Hitting the ground running: The first 100 days
Hitting the ground running: The first 100 days

A guide on how the pre-election period impacts DHSC, the NHS, health regulators and what that means for Life Sciences companies

Words by:
Account Director
June 4, 2024

Following the dissolution of Parliament last week, we have officially entered the pre-election period. The impact of this period on Parliamentary activity, and the ramifications for MPs, is well understood, but there are wider implications that impact the machinery of Government and how Governmental bodies operate.    

For companies within the health and life sciences landscape, this is particularly pertinent as organisations impacted by the pre-election period, such as the Department of Health and Social Care, NHS England, and NICE play a key role in the medicines access process and wider health policy to support this.  

We have taken the time to analyse the pre-election period impact, as well as what may happen to ongoing policy developments to support Life Sciences companies during this period and beyond.   

Department of Health and Social Care  

In line with official Civil Service guidance, the activity of the Department of Health and Social Care (DHSC) will be reduced during the election, putting into question ongoing policy activity.  
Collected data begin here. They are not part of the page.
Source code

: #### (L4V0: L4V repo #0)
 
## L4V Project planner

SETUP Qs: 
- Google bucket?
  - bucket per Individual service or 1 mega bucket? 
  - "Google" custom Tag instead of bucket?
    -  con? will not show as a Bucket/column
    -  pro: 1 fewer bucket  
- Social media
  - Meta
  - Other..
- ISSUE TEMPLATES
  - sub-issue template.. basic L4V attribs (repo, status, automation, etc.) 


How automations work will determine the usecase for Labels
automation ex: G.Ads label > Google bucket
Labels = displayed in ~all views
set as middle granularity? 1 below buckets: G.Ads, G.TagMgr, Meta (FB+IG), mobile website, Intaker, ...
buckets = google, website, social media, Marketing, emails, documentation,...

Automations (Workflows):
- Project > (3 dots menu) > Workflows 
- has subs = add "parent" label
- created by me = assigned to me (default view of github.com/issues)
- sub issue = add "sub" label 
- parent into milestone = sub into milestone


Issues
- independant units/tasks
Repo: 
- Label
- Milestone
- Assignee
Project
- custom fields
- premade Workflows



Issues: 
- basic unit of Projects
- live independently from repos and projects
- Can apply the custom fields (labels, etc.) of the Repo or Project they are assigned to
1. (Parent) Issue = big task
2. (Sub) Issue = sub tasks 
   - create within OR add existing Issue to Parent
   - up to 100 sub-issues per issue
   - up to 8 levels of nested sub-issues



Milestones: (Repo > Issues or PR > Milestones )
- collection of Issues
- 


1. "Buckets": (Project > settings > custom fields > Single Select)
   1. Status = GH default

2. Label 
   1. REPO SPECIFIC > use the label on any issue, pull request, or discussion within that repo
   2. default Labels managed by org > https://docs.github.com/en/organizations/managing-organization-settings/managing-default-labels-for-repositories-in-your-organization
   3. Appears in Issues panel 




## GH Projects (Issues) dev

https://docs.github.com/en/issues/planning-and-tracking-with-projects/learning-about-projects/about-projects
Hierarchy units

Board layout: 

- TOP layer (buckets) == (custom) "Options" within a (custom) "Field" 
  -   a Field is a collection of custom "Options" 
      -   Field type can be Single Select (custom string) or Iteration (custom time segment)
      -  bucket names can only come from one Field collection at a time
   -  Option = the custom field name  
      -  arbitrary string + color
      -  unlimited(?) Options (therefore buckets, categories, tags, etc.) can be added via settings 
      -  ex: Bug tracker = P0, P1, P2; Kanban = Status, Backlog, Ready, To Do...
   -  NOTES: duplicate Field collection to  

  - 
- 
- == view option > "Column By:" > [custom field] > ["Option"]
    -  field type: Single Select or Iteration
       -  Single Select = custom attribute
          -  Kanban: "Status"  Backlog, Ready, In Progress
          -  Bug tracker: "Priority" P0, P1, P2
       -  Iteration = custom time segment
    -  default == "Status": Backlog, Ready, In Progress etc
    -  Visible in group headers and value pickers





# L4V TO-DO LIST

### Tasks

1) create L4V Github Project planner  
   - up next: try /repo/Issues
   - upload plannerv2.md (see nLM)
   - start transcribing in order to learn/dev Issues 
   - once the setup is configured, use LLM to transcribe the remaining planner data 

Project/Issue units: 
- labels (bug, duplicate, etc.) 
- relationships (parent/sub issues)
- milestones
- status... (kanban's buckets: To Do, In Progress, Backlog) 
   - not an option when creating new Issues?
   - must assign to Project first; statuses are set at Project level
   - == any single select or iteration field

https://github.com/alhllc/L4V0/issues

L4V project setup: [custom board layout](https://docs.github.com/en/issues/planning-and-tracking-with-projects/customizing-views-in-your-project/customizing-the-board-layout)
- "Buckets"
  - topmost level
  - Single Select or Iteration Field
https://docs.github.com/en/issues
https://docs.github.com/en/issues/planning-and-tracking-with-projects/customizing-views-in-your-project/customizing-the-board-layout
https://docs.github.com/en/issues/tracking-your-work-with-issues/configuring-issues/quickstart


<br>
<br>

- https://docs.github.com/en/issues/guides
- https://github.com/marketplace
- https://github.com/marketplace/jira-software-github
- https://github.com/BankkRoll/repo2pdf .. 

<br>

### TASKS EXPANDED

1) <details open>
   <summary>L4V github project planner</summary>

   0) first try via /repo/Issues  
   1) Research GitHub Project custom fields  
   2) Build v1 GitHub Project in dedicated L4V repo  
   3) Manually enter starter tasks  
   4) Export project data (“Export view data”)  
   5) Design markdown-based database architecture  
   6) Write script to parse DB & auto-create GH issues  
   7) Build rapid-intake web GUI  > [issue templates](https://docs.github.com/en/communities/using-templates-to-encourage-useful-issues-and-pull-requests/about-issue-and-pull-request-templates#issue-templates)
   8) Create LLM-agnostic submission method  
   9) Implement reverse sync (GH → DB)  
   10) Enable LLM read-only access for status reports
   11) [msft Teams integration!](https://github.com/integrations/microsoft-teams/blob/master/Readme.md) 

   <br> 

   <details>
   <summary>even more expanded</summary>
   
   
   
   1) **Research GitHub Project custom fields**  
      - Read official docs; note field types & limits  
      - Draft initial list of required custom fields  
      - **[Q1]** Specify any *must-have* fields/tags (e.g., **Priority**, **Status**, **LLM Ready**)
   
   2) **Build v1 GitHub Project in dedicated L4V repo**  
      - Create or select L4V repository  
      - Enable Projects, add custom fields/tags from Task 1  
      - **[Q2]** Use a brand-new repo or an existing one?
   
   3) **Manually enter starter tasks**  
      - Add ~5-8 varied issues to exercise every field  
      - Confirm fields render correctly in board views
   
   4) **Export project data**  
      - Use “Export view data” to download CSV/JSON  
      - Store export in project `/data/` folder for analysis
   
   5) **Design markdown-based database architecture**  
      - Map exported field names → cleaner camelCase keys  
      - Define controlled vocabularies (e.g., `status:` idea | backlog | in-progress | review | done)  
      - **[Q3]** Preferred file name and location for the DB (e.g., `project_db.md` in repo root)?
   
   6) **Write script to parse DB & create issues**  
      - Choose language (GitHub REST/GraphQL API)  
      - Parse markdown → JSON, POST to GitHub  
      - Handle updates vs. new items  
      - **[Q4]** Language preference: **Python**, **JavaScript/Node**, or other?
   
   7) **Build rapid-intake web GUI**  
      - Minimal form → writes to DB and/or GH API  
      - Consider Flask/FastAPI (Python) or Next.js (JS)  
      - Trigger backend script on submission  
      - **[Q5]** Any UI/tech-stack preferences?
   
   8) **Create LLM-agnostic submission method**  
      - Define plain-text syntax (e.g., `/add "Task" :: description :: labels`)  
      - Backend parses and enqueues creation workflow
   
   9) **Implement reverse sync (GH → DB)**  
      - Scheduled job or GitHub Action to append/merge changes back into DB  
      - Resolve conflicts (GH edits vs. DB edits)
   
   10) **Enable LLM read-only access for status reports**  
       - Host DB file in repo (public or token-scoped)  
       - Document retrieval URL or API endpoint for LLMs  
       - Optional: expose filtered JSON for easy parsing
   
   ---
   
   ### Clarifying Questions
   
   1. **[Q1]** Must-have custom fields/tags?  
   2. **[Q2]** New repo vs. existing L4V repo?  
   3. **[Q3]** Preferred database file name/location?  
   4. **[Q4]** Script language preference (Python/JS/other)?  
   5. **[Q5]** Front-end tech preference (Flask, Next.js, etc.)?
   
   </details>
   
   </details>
Perhaps the most awaited piece of policy activity is the Major Conditions Strategy that was touted to be published this summer, with work well underway to develop it. As it was not published before Parliament, it will now be a matter for the next Government as to whether they wish to progress with this policy initiative. 

NHS England  

NHS England (NHSE) have published their guidance for the pre-election guidance for NHS organisations, which places NHSE under strict requirements not to make any announcements on policy, strategy, procurement, or business development during this period.  

NHSE are not permitted to launch consultations during the pre-election period unless they are considered essential. Ongoing consultations should continue but should not be promoted and existing consultations can be extended if deemed appropriate.  

This puts into question the timing of the consultation on the updated Commercial Framework for New Medicines that was originally due to be published in June.  

As for medicines access and approval, NHSE will continue to operate as normal, but the pre-election period may impact public facing activity following agreements.  


The Medicines and Healthcare product Regulatory Agency (MHRA) will conduct activity in line with civil service guidelines for the pre-election period, so do not expect any policy activity over this period.  

Communications referring to items such as licensing announcements, marketing authorisations, and manufacturing licensing will continue as normal through their customer service team. 

The National Institute for Health and Care Excellence (NICE) adhere to the same guidelines which means during the pre-election period they will avoid posting news on updates to NICE methods, changes to NICE policy, or consultation results during this time. 

However, the pre-election period does not prevent NICE from operating as usual in terms of publishing guidance or HTA recommendations. This work will continue to the same timeframe and cannot be influenced during the pre-election period by NHS England or Government. 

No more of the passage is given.